━━ SOURCE INFORMATION

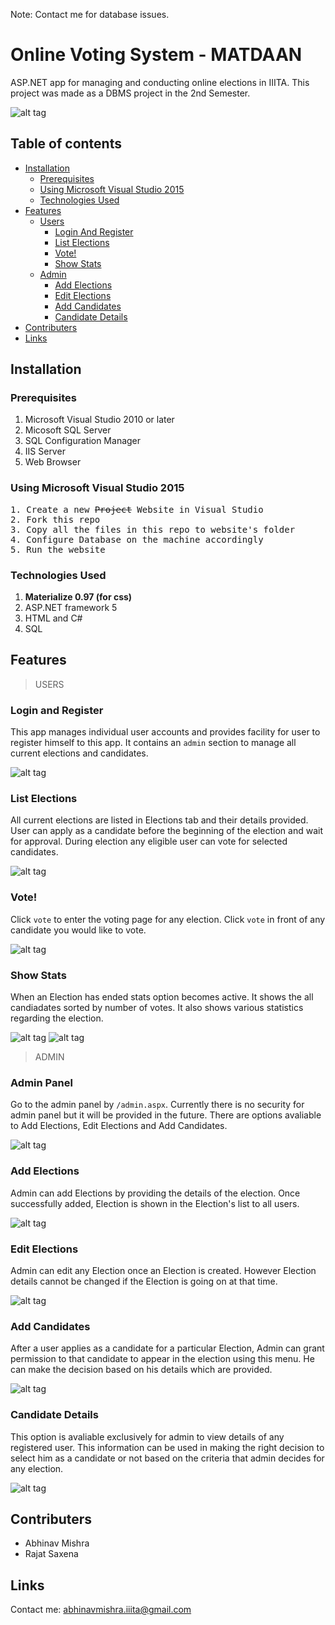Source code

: Note: Contact me for database issues.

# Online Voting System - MATDAAN

ASP.NET app for managing and conducting online elections in IIITA. This project was made as a DBMS project in the 2nd Semester.

![alt tag](https://raw.githubusercontent.com/srajat/Online-Voting-System/master/images/Capture.PNG)

## Table of contents

- [Installation](#installation)
    - [Prerequisites](#prerequisites)
    - [Using Microsoft Visual Studio 2015](#using-microsoft-visual-studio)
    - [Technologies Used](#technologies-used)
- [Features](#features)
    - [Users](#users)
        - [Login And Register](#login-and-register)
        - [List Elections](#list-elections)
        - [Vote!](#vote)
        - [Show Stats](#show-stats)
    - [Admin](#admin)
        - [Add Elections](#add-elections)
        - [Edit Elections](#edit-elections)
        - [Add Candidates](#add-candidates)
        - [Candidate Details](#candidate-details)
- [Contributers](#contributers)
- [Links](#links)

## Installation <a name='installation'></a>

### Prerequisites <a name='prerequisites'></a>

1. Microsoft Visual Studio 2010 or later
2. Micosoft SQL Server
3. SQL Configuration Manager
4. IIS Server
5. Web Browser

### Using Microsoft Visual Studio 2015 <a name='using-microsoft-visual-studio'></a>
<pre>
1. Create a new <del>Project</del> Website in Visual Studio  
2. Fork this repo  
3. Copy all the files in this repo to website's folder  
4. Configure Database on the machine accordingly  
5. Run the website  
</pre>

### Technologies Used <a name='technologies-used'></a>

1. <b>Materialize 0.97 (for css)</b>
2. ASP.NET framework 5
3. HTML and C#
4. SQL

## Features <a name='features'></a>

> USERS <a name='users'></a>

### Login and Register <a name='login-and-register'></a>
This app manages individual user accounts and provides facility for user to register himself to this app. It contains an <code>admin</code> section to manage all current elections and candidates.

![alt tag](https://raw.githubusercontent.com/srajat/Online-Voting-System/master/images/Capture2.PNG)

### List Elections <a name='list-elections'></a>
All current elections are listed in Elections tab and their details provided. User can apply as a candidate before the beginning of the election and wait for approval. During election any eligible user can vote for selected candidates.

![alt tag](https://raw.githubusercontent.com/srajat/Online-Voting-System/master/images/Capture4.PNG)

### Vote! <a name='vote'></a>
Click <code>vote</code> to enter the voting page for any election. Click <code>vote</code> in front of any candidate you would like to vote.

![alt tag](https://raw.githubusercontent.com/srajat/Online-Voting-System/master/images/Capture12.PNG)

### Show Stats <a name='show-stats'></a>
When an Election has ended stats option becomes active. It shows the all candiadates sorted by number of votes. It also shows various statistics regarding the election.

![alt tag](https://raw.githubusercontent.com/srajat/Online-Voting-System/master/images/Capture5.PNG)
![alt tag](https://raw.githubusercontent.com/srajat/Online-Voting-System/master/images/Capture6.PNG)

> ADMIN <a name='admin'></a>

### Admin Panel <a name=''></a>
Go to the admin panel by <code>/admin.aspx</code>. Currently there is no security for admin panel but it will be provided in the future. There are options avaliable to Add Elections, Edit Elections and Add Candidates.

![alt tag](https://raw.githubusercontent.com/srajat/Online-Voting-System/master/images/Capture7.PNG)

### Add Elections <a name='add-elections'></a>
Admin can add Elections by providing the details of the election. Once successfully added, Election is shown in the Election's list to all users.

![alt tag](https://raw.githubusercontent.com/srajat/Online-Voting-System/master/images/Capture8.PNG)

### Edit Elections <a name='edit-elections'></a>
Admin can edit any Election once an Election is created. However Election details cannot be changed if the Election is going on at that time.

![alt tag](https://raw.githubusercontent.com/srajat/Online-Voting-System/master/images/Capture9.PNG)

### Add Candidates <a name='add-candidates'></a>
After a user applies as a candidate for a particular Election, Admin can grant permission to that candidate to appear in the election using this menu. He can make the decision based on his details which are provided.

![alt tag](https://raw.githubusercontent.com/srajat/Online-Voting-System/master/images/Capture10.PNG)

### Candidate Details <a name='candidate-details'></a>
This option is avaliable exclusively for admin to view details of any registered user. This information can be used in making the right decision to select him as a candidate or not based on the criteria that admin decides for any election.

![alt tag](https://raw.githubusercontent.com/srajat/Online-Voting-System/master/images/Capture11.PNG)

## Contributers <a name='contributers'></a>
* Abhinav Mishra
* Rajat Saxena


## Links <a name='links'></a>

Contact me:     <abhinavmishra.iiita@gmail.com>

━━━━

# INSTRUCTIONS TO FOLLOW:
None of the pictures should appear; the rest of the entries must be reproduced exactly.

# EXERCISE RESULT:
Source code

: Note: Contact me for database issues.

# Online Voting System - MATDAAN

ASP.NET app for managing and conducting online elections in IIITA. This project was made as a DBMS project in the 2nd Semester.

![alt tag](https://raw.githubusercontent.com/srajat/Online-Voting-System/master/images/Capture.PNG)

## Table of contents

- [Installation](#installation)
    - [Prerequisites](#prerequisites)
    - [Using Microsoft Visual Studio 2015](#using-microsoft-visual-studio)
    - [Technologies Used](#technologies-used)
- [Features](#features)
    - [Users](#users)
        - [Login And Register](#login-and-register)
        - [List Elections](#list-elections)
        - [Vote!](#vote)
        - [Show Stats](#show-stats)
    - [Admin](#admin)
        - [Add Elections](#add-elections)
        - [Edit Elections](#edit-elections)
        - [Add Candidates](#add-candidates)
        - [Candidate Details](#candidate-details)
- [Contributers](#contributers)
- [Links](#links)

## Installation <a name='installation'></a>

### Prerequisites <a name='prerequisites'></a>

1. Microsoft Visual Studio 2010 or later
2. Micosoft SQL Server
3. SQL Configuration Manager
4. IIS Server
5. Web Browser

### Using Microsoft Visual Studio 2015 <a name='using-microsoft-visual-studio'></a>
<pre>
1. Create a new <del>Project</del> Website in Visual Studio  
2. Fork this repo  
3. Copy all the files in this repo to website's folder  
4. Configure Database on the machine accordingly  
5. Run the website  
</pre>

### Technologies Used <a name='technologies-used'></a>

1. <b>Materialize 0.97 (for css)</b>
2. ASP.NET framework 5
3. HTML and C#
4. SQL

## Features <a name='features'></a>

> USERS <a name='users'></a>

### Login and Register <a name='login-and-register'></a>
This app manages individual user accounts and provides facility for user to register himself to this app. It contains an <code>admin</code> section to manage all current elections and candidates.

![alt tag](https://raw.githubusercontent.com/srajat/Online-Voting-System/master/images/Capture2.PNG)

### List Elections <a name='list-elections'></a>
All current elections are listed in Elections tab and their details provided. User can apply as a candidate before the beginning of the election and wait for approval. During election any eligible user can vote for selected candidates.

![alt tag](https://raw.githubusercontent.com/srajat/Online-Voting-System/master/images/Capture4.PNG)

### Vote! <a name='vote'></a>
Click <code>vote</code> to enter the voting page for any election. Click <code>vote</code> in front of any candidate you would like to vote.

![alt tag](https://raw.githubusercontent.com/srajat/Online-Voting-System/master/images/Capture12.PNG)

### Show Stats <a name='show-stats'></a>
When an Election has ended stats option becomes active. It shows the all candiadates sorted by number of votes. It also shows various statistics regarding the election.

![alt tag](https://raw.githubusercontent.com/srajat/Online-Voting-System/master/images/Capture5.PNG)
![alt tag](https://raw.githubusercontent.com/srajat/Online-Voting-System/master/images/Capture6.PNG)

> ADMIN <a name='admin'></a>

### Admin Panel <a name=''></a>
Go to the admin panel by <code>/admin.aspx</code>. Currently there is no security for admin panel but it will be provided in the future. There are options avaliable to Add Elections, Edit Elections and Add Candidates.

![alt tag](https://raw.githubusercontent.com/srajat/Online-Voting-System/master/images/Capture7.PNG)

### Add Elections <a name='add-elections'></a>
Admin can add Elections by providing the details of the election. Once successfully added, Election is shown in the Election's list to all users.

![alt tag](https://raw.githubusercontent.com/srajat/Online-Voting-System/master/images/Capture8.PNG)

### Edit Elections <a name='edit-elections'></a>
Admin can edit any Election once an Election is created. However Election details cannot be changed if the Election is going on at that time.

![alt tag](https://raw.githubusercontent.com/srajat/Online-Voting-System/master/images/Capture9.PNG)

### Add Candidates <a name='add-candidates'></a>
After a user applies as a candidate for a particular Election, Admin can grant permission to that candidate to appear in the election using this menu. He can make the decision based on his details which are provided.

![alt tag](https://raw.githubusercontent.com/srajat/Online-Voting-System/master/images/Capture10.PNG)

### Candidate Details <a name='candidate-details'></a>
This option is avaliable exclusively for admin to view details of any registered user. This information can be used in making the right decision to select him as a candidate or not based on the criteria that admin decides for any election.

![alt tag](https://raw.githubusercontent.com/srajat/Online-Voting-System/master/images/Capture11.PNG)

## Contributers <a name='contributers'></a>
* Abhinav Mishra
* Rajat Saxena


## Links <a name='links'></a>

Contact me:     <abhinavmishra.iiita@gmail.com>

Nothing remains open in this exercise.